Clicky

Don’t Set Goals, Make New Habits Instead | The Discipline of Innovation

Don’t Set Goals, Make New Habits Instead

How I Became Large

“Double cheeseburger, no pickles, no ketchup, in a value meal, upsized, with a pepsi.”

That was my lunch order nearly every day at Burger King after we moved to New Zealand.  The “no pickles, no ketchup” part was interesting – that was the easiest way to order a burger with only mustard.  The BK point-of-sales system didn’t have a key for “only mustard” – instead, it had keys for what to exclude – “no pickles” and “no ketchup.”
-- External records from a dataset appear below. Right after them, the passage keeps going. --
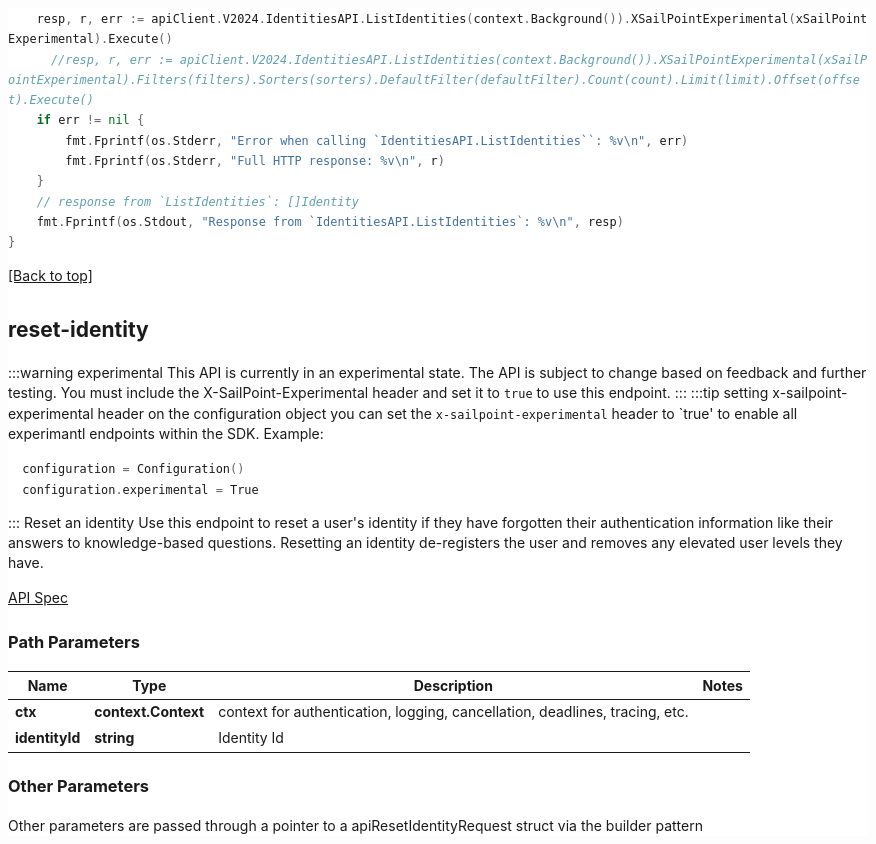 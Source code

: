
 ```go
    resp, r, err := apiClient.V2024.IdentitiesAPI.ListIdentities(context.Background()).XSailPointExperimental(xSailPointExperimental).Execute()
	  //resp, r, err := apiClient.V2024.IdentitiesAPI.ListIdentities(context.Background()).XSailPointExperimental(xSailPointExperimental).Filters(filters).Sorters(sorters).DefaultFilter(defaultFilter).Count(count).Limit(limit).Offset(offset).Execute()
    if err != nil {
	    fmt.Fprintf(os.Stderr, "Error when calling `IdentitiesAPI.ListIdentities``: %v\n", err)
	    fmt.Fprintf(os.Stderr, "Full HTTP response: %v\n", r)
    }
    // response from `ListIdentities`: []Identity
    fmt.Fprintf(os.Stdout, "Response from `IdentitiesAPI.ListIdentities`: %v\n", resp)
}
```

[[Back to top]](#)

## reset-identity
:::warning experimental 
This API is currently in an experimental state. The API is subject to change based on feedback and further testing. You must include the X-SailPoint-Experimental header and set it to `true` to use this endpoint.
:::
:::tip setting x-sailpoint-experimental header
 on the configuration object you can set the `x-sailpoint-experimental` header to `true' to enable all experimantl endpoints within the SDK.
 Example:
 ```go
   configuration = Configuration()
   configuration.experimental = True
 ```
:::
Reset an identity
Use this endpoint to reset a user's identity if they have forgotten their authentication information like their answers to knowledge-based questions. Resetting an identity de-registers the user and removes any elevated user levels they have.

[API Spec](https://developer.sailpoint.com/docs/api/v2024/reset-identity)

### Path Parameters


Name | Type | Description  | Notes
------------- | ------------- | ------------- | -------------
**ctx** | **context.Context** | context for authentication, logging, cancellation, deadlines, tracing, etc.
**identityId** | **string** | Identity Id | 

### Other Parameters

Other parameters are passed through a pointer to a apiResetIdentityRequest struct via the builder pattern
One time I asked for a double cheeseburger with mustard only, and the response was “<pause> So… no burger, no bun?”  That’s when I figured out I had to learn how to speak Burger King.

Anyway, the point is, that after 3.5 years of this, I had put on 50 pounds or so. Well, since I was in New Zealand, I had put on 23 kg or so.

I had gotten into a bad habit.

How I Became Less Large

When we moved to Australia, I got a new job, but that terrible lunch habit persisted.

Eventually, I said enough is enough.  My goal for several years had been to lose weight, but nothing happened until I changed my habits.  I changed what I ate.  Lunches were now salads, I cut out soft drinks, more exercise and so on – there aren’t really any secrets to this.  Over the course of a year, I dropped about 30 kg, and I’ve kept most of that off for ten years now.

Now I have better habits.

As Neil Perkin succinctly puts it: systems trump goals.

What New Habit Will You Build?

While the human body is a complex system, weight it still a relatively straightforward input-output process.  So we can address it through habits.  Charles Duhigg wrote a great book on how to break bad habits and build better ones – The Power of Habit.  Here is his flow chart for building habits (click on the image to see it full-size):

How to change a habit

 

The problem with goals is that most of them are too big, and they take a long time, and that requires work.  That’s also what makes them worthwhile!  But on a day-to-day basis, you need to figure out how to build the habits that will eventually get you to your goals.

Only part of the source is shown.